Forum Discussion
Change tamper protected settings permanently
Hi there,
I need to disable real-time monitoring permanently on a device. I can turn it off temporarily using troubleshooting mode but once tamper protection is back on, so is real-time monitoring.
How do we actually permanently change tamper protected settings?
8 Replies
Tamper Protection enforces real-time monitoring (even if disabled in policies), so you must disable Tamper Protection to turn off real-time monitoring.
If you have Intune, you can use a Windows Security Experience policy to disable Tamper Protection on devices in the group you target with the policy. You can find this policy under Endpoint security - Antivirus - Create policy - Windows / Windows Security Experience.

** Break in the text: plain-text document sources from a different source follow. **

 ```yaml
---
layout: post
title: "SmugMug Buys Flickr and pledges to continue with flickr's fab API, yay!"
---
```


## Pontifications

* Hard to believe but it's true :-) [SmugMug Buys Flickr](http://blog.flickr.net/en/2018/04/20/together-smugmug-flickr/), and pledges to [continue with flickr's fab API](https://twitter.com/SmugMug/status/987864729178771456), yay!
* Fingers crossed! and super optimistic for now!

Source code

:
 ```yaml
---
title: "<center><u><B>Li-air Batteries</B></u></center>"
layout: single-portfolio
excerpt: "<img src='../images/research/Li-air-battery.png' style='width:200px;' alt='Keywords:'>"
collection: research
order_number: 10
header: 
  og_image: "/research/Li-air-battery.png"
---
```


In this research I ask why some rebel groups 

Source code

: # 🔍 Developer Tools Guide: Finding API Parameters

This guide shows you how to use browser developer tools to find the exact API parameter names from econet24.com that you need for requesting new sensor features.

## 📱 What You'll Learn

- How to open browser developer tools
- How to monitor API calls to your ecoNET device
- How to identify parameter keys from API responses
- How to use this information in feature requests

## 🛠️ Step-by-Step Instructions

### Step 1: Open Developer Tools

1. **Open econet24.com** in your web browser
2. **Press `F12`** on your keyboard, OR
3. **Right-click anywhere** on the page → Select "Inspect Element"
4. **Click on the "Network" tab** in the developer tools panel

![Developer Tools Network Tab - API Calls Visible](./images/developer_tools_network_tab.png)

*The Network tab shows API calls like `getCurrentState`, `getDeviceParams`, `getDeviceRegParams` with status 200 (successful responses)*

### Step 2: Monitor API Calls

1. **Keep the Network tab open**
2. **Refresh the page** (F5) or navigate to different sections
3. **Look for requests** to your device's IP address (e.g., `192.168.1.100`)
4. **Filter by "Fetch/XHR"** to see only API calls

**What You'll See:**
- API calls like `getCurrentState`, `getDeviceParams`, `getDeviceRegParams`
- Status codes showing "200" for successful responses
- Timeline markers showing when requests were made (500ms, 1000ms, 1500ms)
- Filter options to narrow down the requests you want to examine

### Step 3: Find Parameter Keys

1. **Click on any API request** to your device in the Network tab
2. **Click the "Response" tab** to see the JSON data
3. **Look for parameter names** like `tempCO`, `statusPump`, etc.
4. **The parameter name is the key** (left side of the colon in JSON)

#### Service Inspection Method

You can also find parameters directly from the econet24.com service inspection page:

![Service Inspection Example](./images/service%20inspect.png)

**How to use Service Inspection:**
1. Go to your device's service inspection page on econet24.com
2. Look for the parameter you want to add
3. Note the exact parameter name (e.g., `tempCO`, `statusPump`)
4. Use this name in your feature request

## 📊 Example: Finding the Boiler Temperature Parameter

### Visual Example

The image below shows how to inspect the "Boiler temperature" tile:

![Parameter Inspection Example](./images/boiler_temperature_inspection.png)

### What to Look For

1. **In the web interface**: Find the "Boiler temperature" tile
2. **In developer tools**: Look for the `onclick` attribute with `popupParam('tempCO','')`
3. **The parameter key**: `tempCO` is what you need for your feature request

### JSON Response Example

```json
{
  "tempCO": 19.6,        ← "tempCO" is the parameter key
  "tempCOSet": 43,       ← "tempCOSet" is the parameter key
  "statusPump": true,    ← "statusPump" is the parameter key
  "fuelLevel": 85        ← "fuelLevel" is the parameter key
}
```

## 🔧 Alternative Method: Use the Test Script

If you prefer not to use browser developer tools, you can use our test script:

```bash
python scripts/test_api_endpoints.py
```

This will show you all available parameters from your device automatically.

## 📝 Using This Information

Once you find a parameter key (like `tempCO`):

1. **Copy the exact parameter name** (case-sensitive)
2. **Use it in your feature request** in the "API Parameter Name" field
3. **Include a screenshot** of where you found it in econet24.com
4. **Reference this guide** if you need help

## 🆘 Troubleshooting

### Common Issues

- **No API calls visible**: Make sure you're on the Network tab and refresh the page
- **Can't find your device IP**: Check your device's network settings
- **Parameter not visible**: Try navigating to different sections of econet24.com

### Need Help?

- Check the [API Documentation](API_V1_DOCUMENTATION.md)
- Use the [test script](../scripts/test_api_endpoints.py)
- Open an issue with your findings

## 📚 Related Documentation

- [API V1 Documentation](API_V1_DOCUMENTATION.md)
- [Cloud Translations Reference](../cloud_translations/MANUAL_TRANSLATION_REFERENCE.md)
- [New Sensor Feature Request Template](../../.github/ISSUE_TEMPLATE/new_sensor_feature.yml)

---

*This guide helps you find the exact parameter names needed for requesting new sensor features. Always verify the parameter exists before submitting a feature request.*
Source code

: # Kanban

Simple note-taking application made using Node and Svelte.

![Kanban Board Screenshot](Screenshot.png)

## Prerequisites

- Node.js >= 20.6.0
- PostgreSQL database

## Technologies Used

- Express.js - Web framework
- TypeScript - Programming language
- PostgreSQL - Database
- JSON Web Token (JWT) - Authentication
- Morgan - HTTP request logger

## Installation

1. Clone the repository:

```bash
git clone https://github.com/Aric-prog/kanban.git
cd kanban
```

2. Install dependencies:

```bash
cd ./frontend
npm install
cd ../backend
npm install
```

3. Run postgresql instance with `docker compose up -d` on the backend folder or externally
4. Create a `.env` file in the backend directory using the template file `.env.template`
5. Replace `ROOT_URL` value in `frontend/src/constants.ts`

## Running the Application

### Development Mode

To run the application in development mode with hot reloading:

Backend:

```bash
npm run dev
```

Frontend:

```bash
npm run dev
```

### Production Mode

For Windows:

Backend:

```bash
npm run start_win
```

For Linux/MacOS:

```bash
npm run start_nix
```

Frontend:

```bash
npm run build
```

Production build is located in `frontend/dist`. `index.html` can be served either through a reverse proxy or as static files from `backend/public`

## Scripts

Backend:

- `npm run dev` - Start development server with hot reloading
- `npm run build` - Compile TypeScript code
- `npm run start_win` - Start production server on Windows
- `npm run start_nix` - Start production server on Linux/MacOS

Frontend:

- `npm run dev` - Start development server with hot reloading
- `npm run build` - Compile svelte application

Once applied to the device, you will then be able to disable real-time protection.
Bump?
Defender being part of the OS, it is really hard to disable. You may try these-
1. Offboard MDE by the offboarding script, and see if it gets into passive mode.
2. ForceDefenderInPassiveMode, set the below registry value to force defender in passive mode (caution, there must be another AV to continue monitoring and protection)

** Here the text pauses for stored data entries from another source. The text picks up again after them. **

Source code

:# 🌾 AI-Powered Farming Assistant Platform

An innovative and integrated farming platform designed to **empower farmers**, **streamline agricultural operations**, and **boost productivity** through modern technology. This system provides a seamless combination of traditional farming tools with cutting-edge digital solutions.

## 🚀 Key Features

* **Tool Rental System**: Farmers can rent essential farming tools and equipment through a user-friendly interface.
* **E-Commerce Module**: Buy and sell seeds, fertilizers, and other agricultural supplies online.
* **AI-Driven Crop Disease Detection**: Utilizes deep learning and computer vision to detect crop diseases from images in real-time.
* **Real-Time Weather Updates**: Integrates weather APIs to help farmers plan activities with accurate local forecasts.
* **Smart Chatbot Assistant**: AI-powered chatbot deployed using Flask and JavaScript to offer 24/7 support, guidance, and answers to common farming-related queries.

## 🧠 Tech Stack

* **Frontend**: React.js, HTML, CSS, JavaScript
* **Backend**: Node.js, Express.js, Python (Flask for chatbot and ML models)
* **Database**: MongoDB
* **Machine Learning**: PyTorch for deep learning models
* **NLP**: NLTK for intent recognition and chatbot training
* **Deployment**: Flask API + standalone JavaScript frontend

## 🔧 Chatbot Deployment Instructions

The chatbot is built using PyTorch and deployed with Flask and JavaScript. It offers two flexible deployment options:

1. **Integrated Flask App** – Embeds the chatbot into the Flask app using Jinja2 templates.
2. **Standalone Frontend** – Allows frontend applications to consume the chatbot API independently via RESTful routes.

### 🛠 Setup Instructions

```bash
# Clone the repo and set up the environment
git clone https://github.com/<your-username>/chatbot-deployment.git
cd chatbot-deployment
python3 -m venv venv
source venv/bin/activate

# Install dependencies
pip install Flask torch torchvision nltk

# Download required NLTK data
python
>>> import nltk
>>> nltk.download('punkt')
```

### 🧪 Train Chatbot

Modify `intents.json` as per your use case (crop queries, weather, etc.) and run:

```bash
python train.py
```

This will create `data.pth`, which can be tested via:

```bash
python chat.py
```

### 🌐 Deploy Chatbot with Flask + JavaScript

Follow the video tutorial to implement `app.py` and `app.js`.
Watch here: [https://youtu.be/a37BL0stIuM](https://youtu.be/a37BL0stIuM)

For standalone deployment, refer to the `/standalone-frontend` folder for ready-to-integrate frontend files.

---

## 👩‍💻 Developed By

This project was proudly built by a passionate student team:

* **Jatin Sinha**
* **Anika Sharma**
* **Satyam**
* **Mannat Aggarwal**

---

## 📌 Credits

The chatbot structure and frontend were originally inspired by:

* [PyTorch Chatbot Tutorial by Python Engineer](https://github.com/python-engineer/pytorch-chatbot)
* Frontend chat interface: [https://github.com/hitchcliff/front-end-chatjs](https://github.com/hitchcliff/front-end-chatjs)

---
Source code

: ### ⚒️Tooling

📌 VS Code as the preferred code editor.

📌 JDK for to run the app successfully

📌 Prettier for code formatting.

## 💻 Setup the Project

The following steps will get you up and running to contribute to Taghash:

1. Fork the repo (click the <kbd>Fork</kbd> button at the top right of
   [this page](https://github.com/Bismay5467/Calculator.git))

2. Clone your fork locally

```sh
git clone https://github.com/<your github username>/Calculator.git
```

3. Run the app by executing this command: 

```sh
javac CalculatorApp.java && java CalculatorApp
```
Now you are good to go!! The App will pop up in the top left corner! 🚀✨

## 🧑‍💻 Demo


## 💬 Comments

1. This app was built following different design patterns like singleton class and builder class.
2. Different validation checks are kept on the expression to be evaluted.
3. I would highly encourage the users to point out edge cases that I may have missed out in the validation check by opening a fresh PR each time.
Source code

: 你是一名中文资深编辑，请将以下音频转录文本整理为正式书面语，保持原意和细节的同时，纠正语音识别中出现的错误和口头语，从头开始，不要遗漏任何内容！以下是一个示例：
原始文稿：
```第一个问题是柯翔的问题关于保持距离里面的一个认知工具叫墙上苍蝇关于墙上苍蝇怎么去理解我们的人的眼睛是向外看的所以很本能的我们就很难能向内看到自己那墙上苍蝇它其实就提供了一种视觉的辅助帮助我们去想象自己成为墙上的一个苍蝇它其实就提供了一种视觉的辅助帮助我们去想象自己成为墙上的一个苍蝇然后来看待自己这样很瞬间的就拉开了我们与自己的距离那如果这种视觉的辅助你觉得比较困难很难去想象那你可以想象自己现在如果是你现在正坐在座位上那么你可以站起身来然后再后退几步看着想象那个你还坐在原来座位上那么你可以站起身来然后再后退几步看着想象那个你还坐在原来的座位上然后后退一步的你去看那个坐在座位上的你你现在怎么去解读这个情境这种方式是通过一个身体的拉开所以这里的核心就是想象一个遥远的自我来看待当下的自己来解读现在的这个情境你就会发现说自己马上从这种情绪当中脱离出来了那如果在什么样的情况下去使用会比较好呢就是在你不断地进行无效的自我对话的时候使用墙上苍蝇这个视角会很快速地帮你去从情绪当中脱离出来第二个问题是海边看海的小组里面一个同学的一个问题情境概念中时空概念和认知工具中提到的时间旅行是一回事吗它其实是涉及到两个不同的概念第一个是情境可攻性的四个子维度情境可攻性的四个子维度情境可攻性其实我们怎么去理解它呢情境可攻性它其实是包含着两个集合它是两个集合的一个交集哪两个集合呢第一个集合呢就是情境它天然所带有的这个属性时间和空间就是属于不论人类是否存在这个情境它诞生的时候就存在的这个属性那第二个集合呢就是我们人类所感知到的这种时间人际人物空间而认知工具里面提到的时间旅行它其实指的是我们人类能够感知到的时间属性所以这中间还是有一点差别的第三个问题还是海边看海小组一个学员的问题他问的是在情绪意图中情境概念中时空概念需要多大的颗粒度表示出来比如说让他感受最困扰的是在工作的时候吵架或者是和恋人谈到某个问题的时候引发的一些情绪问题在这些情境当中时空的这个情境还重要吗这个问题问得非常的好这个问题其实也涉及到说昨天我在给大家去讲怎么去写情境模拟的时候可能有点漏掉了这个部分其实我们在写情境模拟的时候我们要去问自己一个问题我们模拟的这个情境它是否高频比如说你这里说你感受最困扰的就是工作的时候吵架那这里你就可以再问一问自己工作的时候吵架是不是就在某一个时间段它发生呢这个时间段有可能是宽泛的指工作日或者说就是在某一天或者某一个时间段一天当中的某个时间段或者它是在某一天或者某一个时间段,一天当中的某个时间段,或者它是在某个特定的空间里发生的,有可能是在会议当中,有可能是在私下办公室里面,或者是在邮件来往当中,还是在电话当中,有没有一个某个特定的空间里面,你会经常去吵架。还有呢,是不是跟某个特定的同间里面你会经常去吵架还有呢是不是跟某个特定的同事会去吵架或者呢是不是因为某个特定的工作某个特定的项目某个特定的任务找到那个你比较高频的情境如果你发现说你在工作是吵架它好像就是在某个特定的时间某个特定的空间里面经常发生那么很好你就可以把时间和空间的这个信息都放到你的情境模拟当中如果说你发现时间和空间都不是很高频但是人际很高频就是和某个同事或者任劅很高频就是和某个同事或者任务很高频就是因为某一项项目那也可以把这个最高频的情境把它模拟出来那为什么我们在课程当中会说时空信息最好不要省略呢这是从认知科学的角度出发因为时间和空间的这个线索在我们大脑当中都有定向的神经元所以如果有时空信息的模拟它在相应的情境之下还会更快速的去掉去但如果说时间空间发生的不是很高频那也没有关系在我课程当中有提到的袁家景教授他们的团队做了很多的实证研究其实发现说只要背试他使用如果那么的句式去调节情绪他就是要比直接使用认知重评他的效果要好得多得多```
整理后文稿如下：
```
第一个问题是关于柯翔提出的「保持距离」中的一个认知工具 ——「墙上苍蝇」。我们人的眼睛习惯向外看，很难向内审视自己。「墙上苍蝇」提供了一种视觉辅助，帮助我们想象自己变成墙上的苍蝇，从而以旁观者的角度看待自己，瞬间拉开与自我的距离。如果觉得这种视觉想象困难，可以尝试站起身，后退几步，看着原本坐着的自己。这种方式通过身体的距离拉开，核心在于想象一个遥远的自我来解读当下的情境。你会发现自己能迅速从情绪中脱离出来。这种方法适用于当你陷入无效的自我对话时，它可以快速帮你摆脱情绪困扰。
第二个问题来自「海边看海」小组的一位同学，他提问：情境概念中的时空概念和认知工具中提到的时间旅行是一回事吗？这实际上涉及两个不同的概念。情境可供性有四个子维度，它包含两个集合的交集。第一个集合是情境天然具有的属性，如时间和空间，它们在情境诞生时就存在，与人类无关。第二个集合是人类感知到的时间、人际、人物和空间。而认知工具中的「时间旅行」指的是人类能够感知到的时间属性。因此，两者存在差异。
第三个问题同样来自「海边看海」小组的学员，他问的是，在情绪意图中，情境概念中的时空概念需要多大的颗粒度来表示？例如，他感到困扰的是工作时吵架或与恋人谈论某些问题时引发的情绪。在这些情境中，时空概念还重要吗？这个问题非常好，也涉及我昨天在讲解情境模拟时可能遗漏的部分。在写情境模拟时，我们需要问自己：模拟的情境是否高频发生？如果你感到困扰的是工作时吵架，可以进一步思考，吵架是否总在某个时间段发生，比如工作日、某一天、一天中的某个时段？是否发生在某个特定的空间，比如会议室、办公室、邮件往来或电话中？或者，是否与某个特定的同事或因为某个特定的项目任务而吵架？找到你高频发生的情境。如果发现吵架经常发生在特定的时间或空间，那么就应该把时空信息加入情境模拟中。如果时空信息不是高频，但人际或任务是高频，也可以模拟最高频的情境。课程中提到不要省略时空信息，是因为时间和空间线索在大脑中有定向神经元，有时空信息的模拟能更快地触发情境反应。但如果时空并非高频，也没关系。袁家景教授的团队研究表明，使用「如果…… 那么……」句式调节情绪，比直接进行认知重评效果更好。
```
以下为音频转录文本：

HKEY_LOCAL_MACHINE\SOFTWARE\Policies\Microsoft\Windows Advanced Threat Protection\ForceDefenderPassiveMode = 1
3. AV policy changes -- check for 'Disable Local Admin Merge' and set it to false to allow the local admins to make AV configuration changes at host level.
Thanks for your reply I'm specifically looking to disable real-time protection but want to have defender still running for scheduled scans. Any suggestions on that?